Fig. 1 ∣. Long noncoding RNAs in cancer.

Starting from discovery to characterization of their functions and mechanisms. First, tumour specimens and normal tissues sampled from patients with cancer are subject to RNA sequencing. Sequencing reads are then aligned to the reference genome, which allows quantification of RNA abundance and discovery of unannotated long noncoding RNAs (lncRNAs). Comparisons of transcript abundance between tumour and normal and/or between metastasis and primary tumour allow identification of deregulated lncRNAs. Subsequent omics data integration, computational analysis and high-throughput functional screening using techniques such as CRISPRi allow prioritization of lncRNA candidates for further in-depth functional and mechanistic characterization.
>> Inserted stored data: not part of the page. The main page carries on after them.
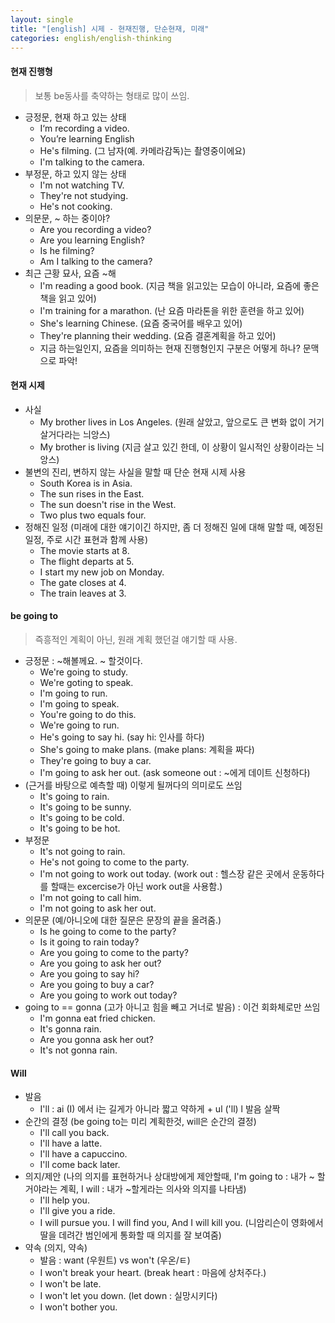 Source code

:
 ```yaml
---
layout: single
title: "[english] 시제 - 현재진행, 단순현재, 미래"
categories: english/english-thinking
---
```


#### 현재 진행형

> 보통 be동사를 축약하는 형태로 많이 쓰임.

- 긍정문, 현재 하고 있는 상태
	- I‘m recording a video.
	- You’re learning English
	- He's filming. (그 남자(예. 카메라감독)는 촬영중이에요)
	- I'm talking to the camera.
- 부정문, 하고 있지 않는 상태
	- I'm not watching TV.
	- They're not studying.
	- He's not cooking.
- 의문문, ~ 하는 중이야?
	- Are you recording a video?
	- Are you learning English?
	- Is he filming?
	- Am I talking to the camera?
- 최근 근황 묘사, 요즘 ~해
	- I'm reading a good book. (지금 책을 읽고있는 모습이 아니라, 요즘에 좋은 책을 읽고 있어)
	- I'm training for a marathon. (난 요즘 마라톤을 위한 훈련을 하고 있어)
	- She's learning Chinese. (요즘 중국어를 배우고 있어)
	- They're planning their wedding. (요즘 결혼계획을 하고 있어)
	- 지금 하는일인지, 요즘을 의미하는 현재 진행형인지 구분은 어떻게 하나? 문맥으로 파악!

#### 현재 시제
- 사실
	- My brother lives in Los Angeles. (원래 살았고, 앞으로도 큰 변화 없이 거기 살거다라는 늬앙스)
	- My brother is living (지금 살고 있긴 한데, 이 상황이 일시적인 상황이라는 늬앙스)
- 불변의 진리, 변하지 않는 사실을 말할 때 단순 현재 시제 사용
	- South Korea is in Asia. 
	- The sun rises in the East.
	- The sun doesn't rise in the West.
	- Two plus two equals four.
- 정해진 일정 (미래에 대한 얘기이긴 하지만, 좀 더 정해진 일에 대해 말할 때, 예정된 일정, 주로 시간 표현과 함께 사용)
	- The movie starts at 8.
	- The flight departs at 5.
	- I start my new job on Monday.
	- The gate closes at 4.
	- The train leaves at 3.

#### be going to

> 즉흥적인 계획이 아닌, 원래 계획 했던걸 얘기할 때 사용.

- 긍정문 : ~해볼께요. ~ 할것이다.
	- We're going to study.
	- We're goting to speak.
	- I'm going to run.
	- I'm going to speak.
	- You're going to do this.
	- We're going to run.
	- He's going to say hi. (say hi: 인사를 하다)
	- She's going to make plans. (make plans: 계획을 짜다)
	- They're going to buy a car.
	- I'm going to ask her out. (ask someone out : ~에게 데이트 신청하다)
- (근거를 바탕으로 예측할 때) 이렇게 될꺼다의 의미로도 쓰임
	- It's going to rain.
	- It's going to be sunny.
	- It's going to be cold.
	- It's going to be hot.
- 부정문
	- It's not going to rain.
	- He's not going to come to the party.
	- I'm not going to work out today. (work out : 헬스장 같은 곳에서 운동하다를 할때는 excercise가 아닌 work out을 사용함.)
	- I'm not going to call him.
	- I'm not going to ask her out.
- 의문문 (예/아니오에 대한 질문은 문장의 끝을 올려줌.)
	- Is he going to come to the party?
	- Is it going to rain today?
	- Are you going to come to the party?
	- Are you going to ask her out?
	- Are you going to say hi?
	- Are you going to buy a car?
	- Are you going to work out today?
- going to  == gonna (고가 아니고 힘을 빼고 거너로 발음) : 이건 회화체로만 쓰임
	- I'm gonna eat fried chicken.
	- It's gonna rain.
	- Are you gonna ask her out?
	- It's not gonna rain.

#### Will

- 발음
	- I'll : ai (I) 에서 i는 길게가 아니라 짧고 약하게 + ul ('ll) l 발음 살짝
- 순간의 결정 (be going to는 미리 계획한것, will은 순간의 결정)
	- I'll call you back.
	- I'll have a latte.
	- I'll have a capuccino.
	- I'll come back later.
- 의지/제안 (나의 의지를 표현하거나 상대방에게 제안할때, I'm going to : 내가 ~ 할거야라는 계획, I will : 내가 ~할게라는 의사와 의지를 나타냄)
	- I'll help you.
	- I'll give you a ride.
	- I will pursue you. I will find you, And I will kill you. (니암리슨이 영화에서 딸을 데려간 범인에게 통화할 때 의지를 잘 보여줌)
- 약속 (의지, 약속)
    - 발음 : want (우원트) vs won't (우온/ㅌ)
	- I won't break your heart. (break heart : 마음에 상처주다.)
	- I won't be late.
	- I won't let you down. (let down : 실망시키다)
	- I won't bother you.
	
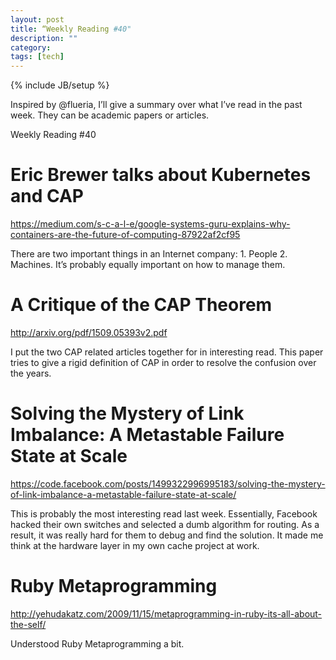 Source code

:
 ```yaml
---
layout: post
title: “Weekly Reading #40"
description: ""
category: 
tags: [tech]
---
```


{% include JB/setup %}

Inspired by @flueria, I’ll give a summary over what I’ve read in the past week. They can be academic papers or articles. 

Weekly Reading #40

# Eric Brewer talks about Kubernetes and CAP

https://medium.com/s-c-a-l-e/google-systems-guru-explains-why-containers-are-the-future-of-computing-87922af2cf95

There are two important things in an Internet company: 1. People 2. Machines. It’s probably equally important on how to manage them.

# A Critique of the CAP Theorem

http://arxiv.org/pdf/1509.05393v2.pdf

I put the two CAP related articles together for in interesting read. This paper tries to give a rigid definition of CAP in order to resolve the confusion over the years.

# Solving the Mystery of Link Imbalance: A Metastable Failure State at Scale

https://code.facebook.com/posts/1499322996995183/solving-the-mystery-of-link-imbalance-a-metastable-failure-state-at-scale/

This is probably the most interesting read last week. Essentially, Facebook hacked their own switches and selected a dumb algorithm for routing. As a result, it was really hard for them to debug and find the solution. It made me think at the hardware layer in my own cache project at work.

# Ruby Metaprogramming

http://yehudakatz.com/2009/11/15/metaprogramming-in-ruby-its-all-about-the-self/

Understood Ruby Metaprogramming a bit.  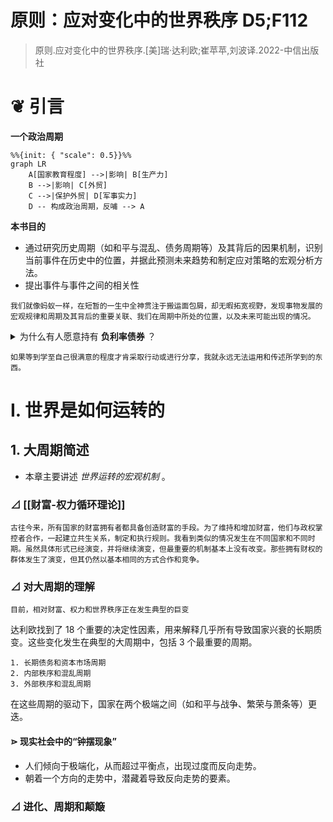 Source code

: # 原则：应对变化中的世界秩序 D5;F112

> 原则.应对变化中的世界秩序.[美]瑞·达利欧;崔苹苹,刘波译.2022-中信出版社

# ❦ 引言

**一个政治周期**

```mermaid
%%{init: { "scale": 0.5}}%%
graph LR
    A[国家教育程度] -->|影响| B[生产力]
    B -->|影响| C[外贸]
    C -->|保护外贸| D[军事实力]
    D -- 构成政治周期，反哺 --> A
```

**本书目的**
- 通过研究历史周期（如和平与混乱、债务周期等）及其背后的因果机制，识别当前事件在历史中的位置，并据此预测未来趋势和制定应对策略的宏观分析方法。
- 提出事件与事件之间的相关性

```
我们就像蚂蚁一样，在短暂的一生中全神贯注于搬运面包屑，却无暇拓宽视野，发现事物发展的宏观规律和周期及其背后的重要关联、我们在周期中所处的位置，以及未来可能出现的情况。
```

<details><summary>为什么有人愿意持有 <strong>负利率债券</strong> ？</summary> 
	<table>
  <tr>
    <th>原因类别</th>
    <th>具体解释</th>
  </tr>
  <tr>
    <td><strong>避险需求</strong></td>
    <td>对于投资者来说，负利率债券可能是动荡时期最“安全”的避风港，尤其是当其他资产（如股票、房地产、甚至银行存款）面临更大风险（如贬值、违约或政治不稳定）时。例如欧元区或日本的债券，尽管利率为负，但在危机中仍被视为“最不坏”的选择。</td>
  </tr>
  <tr>
    <td><strong>流动性需求</strong></td>
    <td>某些负利率债券市场流动性极高，如德国国债。投资者可能出于交易或抵押需要而持有，即使回报为负，也便于快速买卖或作为融资工具。</td>
  </tr>
  <tr>
    <td><strong>资本管制和政治风险</strong></td>
    <td>有些国家实行资本管制，或存在政治风险（如货币贬值或外币不可兑换），为了避免本国货币暴跌或资金被困，投资者更倾向持有发达国家的负利率债券作为“价值稳定”的替代品。</td>
  </tr>
  <tr>
    <td><strong>通胀预期与实际回报</strong></td>
    <td>某些负的<strong>名义利率（Nominal Rate）</strong> 并不意味着负的实际回报，尤其是在<strong>通货紧缩环境下</strong>：若通缩导致物价下降，名义负利率债券可能仍具正的实际回报。</td>
  </tr>
  <tr>
    <td><strong>央行干预与货币政策操作</strong></td>
    <td>大型金融机构和银行因央行的非常规货币政策（如负利率政策，NIRP）必须持有这些债券，否则可能会在政策利率体系中受到惩罚。此外，在量化宽松下，央行购债推高债券价格，投资者预期未来卖出时有资本利得。</td>
  </tr>
  <tr>
    <td><strong>机构投资人等法律义务</strong></td>
    <td>某些投资者（如保险公司、养老基金）出于监管要求或自身模型设定，必须持有一定比例的债券，不受利率高低影响。</td>
  </tr>
  <tr>
    <td><strong>货币贬值预期下的相对优势</strong></td>
    <td>若投资者认为其本币将对债券计价货币（如欧元或日元）大幅贬值，则即使债券利率为负，总体上仍有可能获得本币计价的正收益。</td>
  </tr></table></details>

```
如果等到学至自己很满意的程度才肯采取行动或进行分享，我就永远无法运用和传述所学到的东西。
```


# Ⅰ. 世界是如何运转的

## 1. 大周期简述

- 本章主要讲述 *世界运转的宏观机制* 。

### ⊿ [[财富-权力循环理论]]

```
古往今来，所有国家的财富拥有者都具备创造财富的手段。为了维持和增加财富，他们与政权掌控者合作，一起建立共生关系，制定和执行规则。我看到类似的情况发生在不同国家和不同时期。虽然具体形式已经演变，并将继续演变，但最重要的机制基本上没有改变。那些拥有财权的群体发生了演变，但其仍然以基本相同的方式合作和竞争。
```

### ⊿ 对大周期的理解

```
目前，相对财富、权力和世界秩序正在发生典型的巨变
```

达利欧找到了 18 个重要的决定性因素，用来解释几乎所有导致国家兴衰的长期质变。这些变化发生在典型的大周期中，包括 3 个最重要的周期。
```
1. 长期债务和资本市场周期
2. 内部秩序和混乱周期
3. 外部秩序和混乱周期
```
在这些周期的驱动下，国家在两个极端之间（如和平与战争、繁荣与萧条等）更迭。
#### ⋗ 现实社会中的“钟摆现象”
- 人们倾向于极端化，从而超过平衡点，出现过度而反向走势。
- 朝着一个方向的走势中，潜藏着导致反向走势的要素。


### ⊿ 进化、周期和颠簸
Perturbation and manipulation of the lncRNAs can be performed via antisense oligonucleotide (ASO), small interfering RNA (siRNA), CRISPR-based methods in vitro and in vivo to generate phenotypic changes that can be observed and evaluated. LncRNAs are known to have both oncogene and tumour suppressor roles and contribute to tumour progression and metastasis. Mechanistically, lncRNAs can regulate the expression of other genes by interacting with other molecules resulting in transcriptional regulation, epigenetic alteration, sequestration of RNA or protein and enhancer regulation. EMT, epithelial–mesenchymal transition; KO/KD, knockout/knock-down; Me, methyl; miRNA, microRNA; RNAi, RNA interference; sgRNA, single guide RNA; TF, transcription factor.